### Try it
Look through the entries below and extract exactly the lines from the one containing "atmospheric bridge to" through the one containing "El Ni\~no, in", ends included.

### Data supplied

════

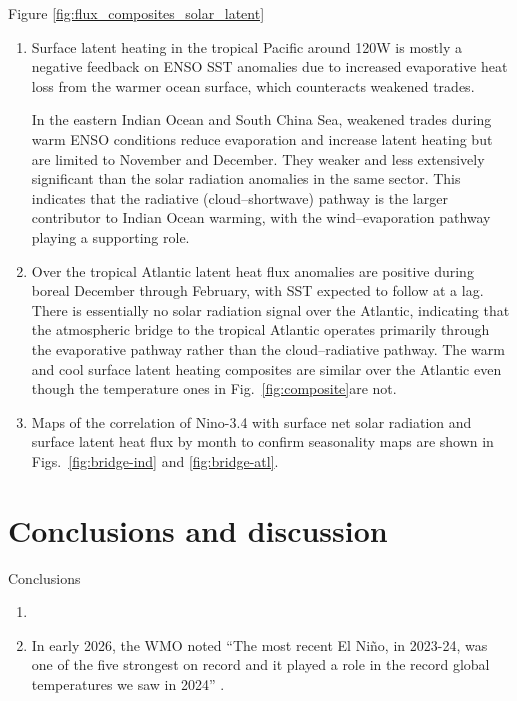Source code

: \documentclass[aspectratio=169,xcolor=dvipsnames]{beamer}
\begin{document}
\begin{frame}{Figure \ref{fig:flux_composites_solar_latent}}
\begin{enumerate}
  \item Surface latent heating in the tropical Pacific around 120W is
    mostly a negative feedback on ENSO SST anomalies due to increased
    evaporative heat loss from the warmer ocean surface, which
    counteracts weakened trades.

    In the eastern Indian Ocean and South China Sea, weakened trades
    during warm ENSO conditions reduce evaporation and increase latent
    heating but are limited to November and December. They weaker and
    less extensively significant than the solar radiation anomalies in
    the same sector. This indicates that the radiative
    (cloud--shortwave) pathway is the larger contributor to Indian
    Ocean warming, with the wind--evaporation pathway playing a
    supporting role.

  \item Over the tropical Atlantic latent heat flux anomalies are
    positive during boreal December through February, with SST
    expected to follow at a lag. There is essentially no solar
    radiation signal over the Atlantic, indicating that the
    atmospheric bridge to the tropical Atlantic operates primarily
    through the evaporative pathway rather than the cloud--radiative
    pathway. The warm and cool surface latent heating composites are
    similar over the Atlantic even though the temperature ones in
    Fig.\ \ref{fig:composite}are not.

  \item Maps of the correlation of Nino-3.4 with surface net solar
    radiation and surface latent heat flux by month to confirm
    seasonality maps are shown in Figs.\ \ref{fig:bridge-ind} and
    \ref{fig:bridge-atl}.
  
\end{enumerate}
\end{frame}


\section{Conclusions and discussion}
\begin{frame}{Conclusions}
  \begin{enumerate}
  \item
  \item In early 2026, the WMO noted ``The most recent El Ni\~no, in
    2023-24, was one of the five strongest on record and it played a
    role in the record global temperatures we saw in 2024''
    \citep{WMO2026enso}.


    
  \end{enumerate}
\end{frame}
\end{document}
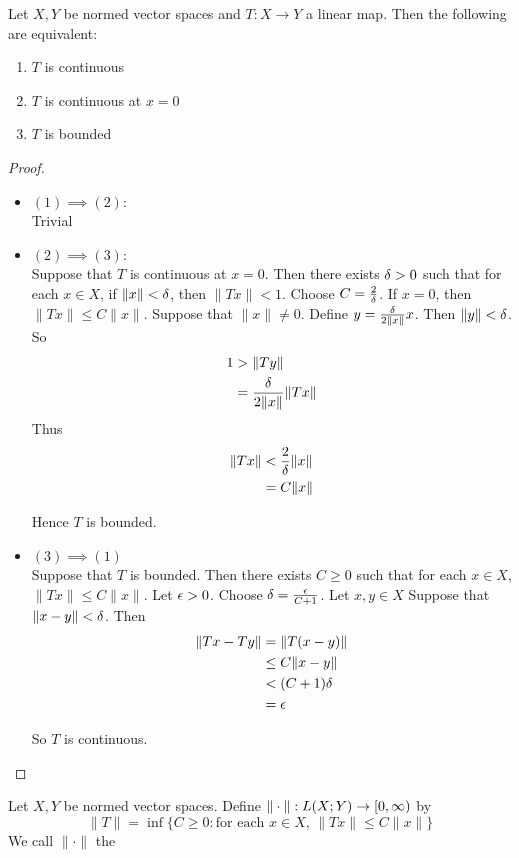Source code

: \documentclass{book}
\begin{document}
	\begin{ex} 
		Let $X,Y$ be normed vector spaces and $T:X \rightarrow Y$ a linear map. Then the following are equivalent:
		\begin{enumerate}
			\item $T$ is continuous
			\item $T$ is continuous at $x=0$
			\item $T$ is bounded
		\end{enumerate}
	\end{ex}
	
	\begin{proof}\
		\begin{itemize}
		\item $(1) \implies (2)$:\\
		Trivial
		\item $(2) \implies (3)$:\\
		Suppose that $T$ is continuous at $x=0$. Then there exists $\delta>0$ such that for each $x \in X$, if $\|x \|< \delta$, then $\|Tx \|< 1$. Choose $C = \frac{2}{\delta}$. If $x=0$, then $\|Tx \|\leq C \|x \|$. Suppose that $\|x \|\neq 0$. Define $y = \frac{\delta}{2 \|x \|}x$. Then $\|y \|< \delta$. So 
		\begin{align*}
		1 
		&> \|Ty \|\\
		&= \frac{\delta}{2 \|x \|} \|Tx \|
		\end{align*}
		Thus 
		\begin{align*}
			\|Tx \|
			&< \frac{2}{\delta} \|x \| \\
			&=C \|x \|
		\end{align*}
		
		Hence $T$ is bounded.
		\item $(3) \implies (1)$\\
		Suppose that $T$ is bounded. Then there exists $C \geq 0$ such that for each $x \in X$, $\|Tx \|\leq C\|x \|$. Let $\epsilon >0$. Choose $\delta = \frac{\epsilon}{C+1}$. Let $x,y \in X$ Suppose that $\|x-y \|< \delta$. Then 
		\begin{align*}
			\|Tx-Ty \|
			& = \|T(x-y) \| \\
			& \leq C \|x-y \|\\
			&< (C+1) \delta\\ 
			&= \epsilon
		\end{align*}
		
		So $T$ is continuous.
		\end{itemize}
	\end{proof}
	
	\begin{defn} 
		Let $X,Y$ be normed vector spaces. Define $\|\cdot\|: L(X; Y)\rightarrow [0,\infty)$ by $$\|T\| = \inf \{C \geq 0: \text{for each }x \in X\text{, } \|Tx \|\leq C\|x\|\}$$ We call $\|\cdot \|$ the 
	\end{defn}
	
\end{document}
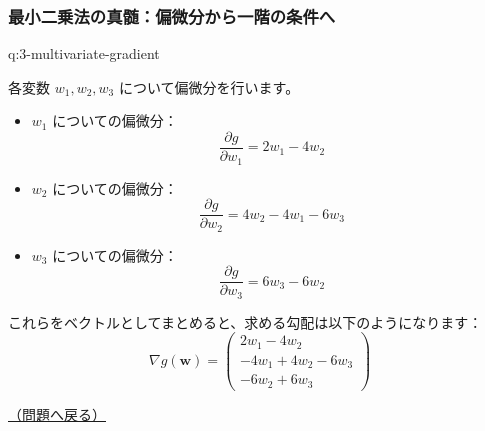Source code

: \documentclass[
  pandoc]{bxjsarticle}
\providecommand{\tightlist}{%
  \setlength{\itemsep}{0pt}\setlength{\parskip}{0pt}}
\begin{document}
\subsubsection{最小二乗法の真髄：偏微分から一階の条件へ}\label{ux6700ux5c0fux4e8cux4e57ux6cd5ux306eux771fux9ac4ux504fux5faeux5206ux304bux3089ux4e00ux968eux306eux6761ux4ef6ux3078-1}

\begin{answerbox}[phantomlabel=a:3-multivariate-gradient]{q:3-multivariate-gradient}

各変数 \(\mathit{w}_1, \mathit{w}_2, \mathit{w}_3\)
について偏微分を行います。

\begin{itemize}
\tightlist
\item
  \(w_1\) についての偏微分： \[
  \frac{\partial g}{\partial w_1} = 2w_1 - 4w_2
  \]
\item
  \(w_2\) についての偏微分： \[
  \frac{\partial g}{\partial w_2} = 4w_2 - 4w_1 - 6w_3
  \]
\item
  \(w_3\) についての偏微分： \[
  \frac{\partial g}{\partial w_3} = 6w_3 - 6w_2
  \]
\end{itemize}

これらをベクトルとしてまとめると、求める勾配は以下のようになります： \[
\nabla g(\mathbf{w}) = \begin{pmatrix} 2w_1 - 4w_2 \\ -4w_1 + 4w_2 - 6w_3 \\ -6w_2 + 6w_3 \end{pmatrix}
\]

\hfill 

\hyperref[q:3-multivariate-gradient]{（問題へ戻る）}

\end{answerbox}
\end{document}
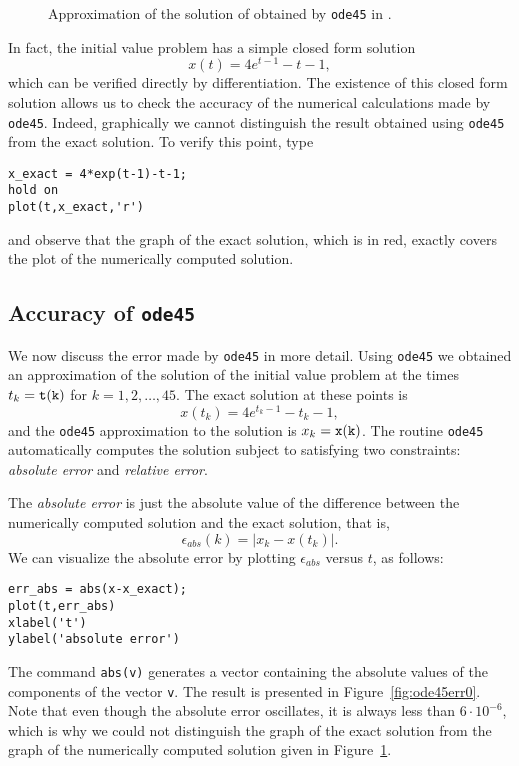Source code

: \begin{figure}[htb]
   \centerline{%
   }
   \caption{Approximation of the solution of
   \protect{} obtained by {\tt ode45} in \protect\Matlabp.}
   \label{fig:ode45ex1}
\end{figure}

In fact, the initial value problem  has a simple closed form 
solution
\[
x(t) = 4e^{t-1}-t-1,
\]
which can be verified directly by differentiation.  The existence of this
closed form solution allows us to check the accuracy of the numerical
calculations made by {\tt ode45}.  Indeed, graphically we cannot distinguish 
the result obtained using {\tt ode45} from the exact 
solution.  To verify this point, type
\begin{verbatim}
x_exact = 4*exp(t-1)-t-1;
hold on
plot(t,x_exact,'r')
\end{verbatim}
and observe that the graph of the exact solution, which is in red, exactly
covers the plot of the numerically computed solution.

\subsection*{Accuracy of {\tt ode45}}

We now discuss the error made by {\tt ode45} in more detail.
Using {\tt ode45} we obtained an approximation of the solution of
the initial value problem  at the times $t_k={\tt t(k)}$
for $k=1,2,\ldots,45$.  The exact solution at these points is
\[
x(t_k)=4e^{t_k-1}-t_k-1,
\]
and the {\tt ode45} approximation to the solution is $x_k={\tt x(k)}$.  The 
routine {\tt ode45} automatically computes the solution subject to satisfying 
two constraints: {\em absolute error} and {\em relative error\/}.

The {\em absolute error} is just the absolute value of
the difference between the numerically computed solution and the exact
solution, that is,
\[
\epsilon_{abs}(k) = |x_k - x(t_k)|.
\]
We can visualize the absolute error by plotting $\epsilon_{abs}$ versus $t$, 
as follows:
\begin{verbatim}
err_abs = abs(x-x_exact);
plot(t,err_abs)
xlabel('t')
ylabel('absolute error')
\end{verbatim}
The \Matlab command {\tt abs(v)} generates a vector containing the absolute 
values of the components of the vector {\tt v}.  The result is presented in 
Figure~\ref{fig:ode45err0}.  Note that even though the absolute error 
oscillates, it is always less than $6\cdot10^{-6}$, which is why we could not 
distinguish the graph of the exact solution from the graph of the numerically 
computed solution given in Figure~\ref{fig:ode45ex1}.

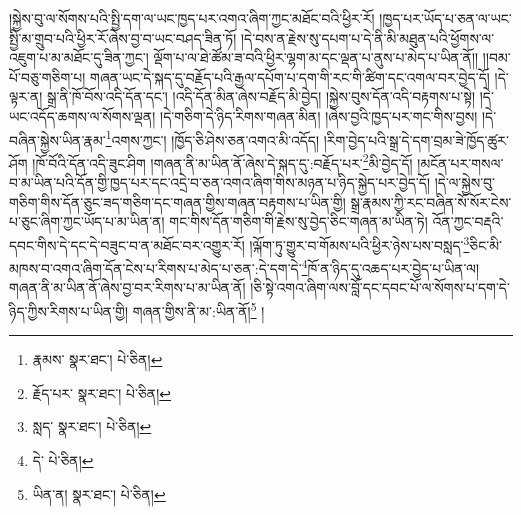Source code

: །སྐྱེས་བུ་ལ་སོགས་པའི་སྤྱི་དག་ལ་ཡང་ཁྱད་པར་འགའ་ཞིག་ཀྱང་མཐོང་བའི་ཕྱིར་རོ། །ཁྱད་པར་ཡོད་པ་ཅན་ལ་ཡང་སྤྱི་མ་གྲུབ་པའི་ཕྱིར་རོ་ཞེས་བྱ་བ་ཡང་བཤད་ཟིན་ཏོ། །དེ་བས་ན་རྗེས་སུ་དཔག་པ་དེ་ནི་མི་མཐུན་པའི་ཕྱོགས་ལ་འཇུག་པ་མ་མཐོང་དུ་ཟིན་ཀྱང་། ལྡོག་པ་ལ་ཐེ་ཚོམ་ཟ་བའི་ཕྱིར་ལྷག་མ་དང་ལྡན་པ་ནུས་པ་མེད་པ་ཡིན་ནོ།། །།བམ་པོ་བཅུ་གཅིག་པ། གཞན་ཡང་དེ་སྐད་དུ་བརྗོད་པའི་རྒྱལ་དཔོག་པ་དག་གི་རང་གི་ཚིག་དང་འགལ་བར་བྱེད་དོ། །དེ་ལྟར་ན། སྒྲ་ནི་ཁོ་བོས་འདི་དོན་དང་། །འདི་དོན་མིན་ཞེས་བརྗོད་མི་བྱེད། །སྐྱེས་བུས་དོན་འདི་བརྟགས་པ་སྟེ། །དེ་ཡང་འདོད་ཆགས་ལ་སོགས་ལྡན། །དེ་གཅིག་དེ་ཉིད་རིགས་གཞན་མིན། །ཞེས་བྱའི་ཁྱད་པར་གང་གིས་བྱས། །དེ་བཞིན་སྐྱེས་ཡིན་རྣམ་\footnote{རྣམས་  སྣར་ཐང་།  པེ་ཅིན། }འགས་ཀྱང་། །ཁྱོད་ཅི་ཤེས་ཅན་འགའ་མི་འདོད། །རིག་བྱེད་པའི་སྒྲ་དེ་དག་བྲམ་ཟེ་ཁྱོད་ཚུར་ཤོག །ཁོ་བོའི་དོན་འདི་ཟུང་ཤིག །གཞན་ནི་མ་ཡིན་ནོ་ཞེས་དེ་སྐད་དུ་:བརྗོད་པར་\footnote{རྗོད་པར་  སྣར་ཐང་།  པེ་ཅིན། }མི་བྱེད་དོ། །མངོན་པར་གསལ་བ་མ་ཡིན་པའི་དོན་གྱི་ཁྱད་པར་དང་འདྲེ་བ་ཅན་འགའ་ཞིག་གིས་མཉན་པ་ཉིད་སྐྱེད་པར་བྱེད་དོ། །དེ་ལ་སྐྱེས་བུ་གཅིག་གིས་དོན་ཅུང་ཟད་གཅིག་དང་གཞན་གྱིས་གཞན་བརྟགས་པ་ཡིན་གྱི། སྒྲ་རྣམས་ཀྱི་རང་བཞིན་སོ་སོར་ངེས་པ་ཅུང་ཞིག་ཀྱང་ཡོད་པ་མ་ཡིན་ན། གང་གིས་དོན་གཅིག་གི་རྗེས་སུ་བྱེད་ཅིང་གཞན་མ་ཡིན་ཏེ། འོན་ཀྱང་བརྡའི་དབང་གིས་དེ་དང་དེ་བཟུང་བ་ན་མཐོང་བར་འགྱུར་རོ། །ལྐོག་ཏུ་གྱུར་བ་གོམས་པའི་ཕྱིར་ཉེས་པས་བསླད་\footnote{སླད་  སྣར་ཐང་།  པེ་ཅིན། }ཅིང་མི་མཁས་བ་འགའ་ཞིག་དོན་ངེས་པ་རིགས་པ་མེད་པ་ཅན་:དེ་དག་དེ་\footnote{དེ་  པེ་ཅིན། }ཁོ་ན་ཉིད་དུ་འཆད་པར་བྱེད་པ་ཡིན་ལ། གཞན་ནི་མ་ཡིན་ནོ་ཞེས་བྱ་བར་རིགས་པ་མ་ཡིན་ནོ། །ཅི་སྟེ་འགའ་ཞིག་ལས་བློ་དང་དབང་པོ་ལ་སོགས་པ་དག་དེ་ཉིད་ཀྱིས་རིགས་པ་ཡིན་གྱི། གཞན་གྱིས་ནི་མ་:ཡིན་ནོ།\footnote{ཡིན་ན།  སྣར་ཐང་།  པེ་ཅིན། } །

════

### Exercise answer
    atmospheric bridge to the tropical Atlantic operates primarily
    through the evaporative pathway rather than the cloud--radiative
    pathway. The warm and cool surface latent heating composites are
    similar over the Atlantic even though the temperature ones in
    Fig.\ \ref{fig:composite}are not.

  \item Maps of the correlation of Nino-3.4 with surface net solar
    radiation and surface latent heat flux by month to confirm
    seasonality maps are shown in Figs.\ \ref{fig:bridge-ind} and
    \ref{fig:bridge-atl}.
  
\end{enumerate}
\end{frame}


\section{Conclusions and discussion}
\begin{frame}{Conclusions}
  \begin{enumerate}
  \item
  \item In early 2026, the WMO noted ``The most recent El Ni\~no, in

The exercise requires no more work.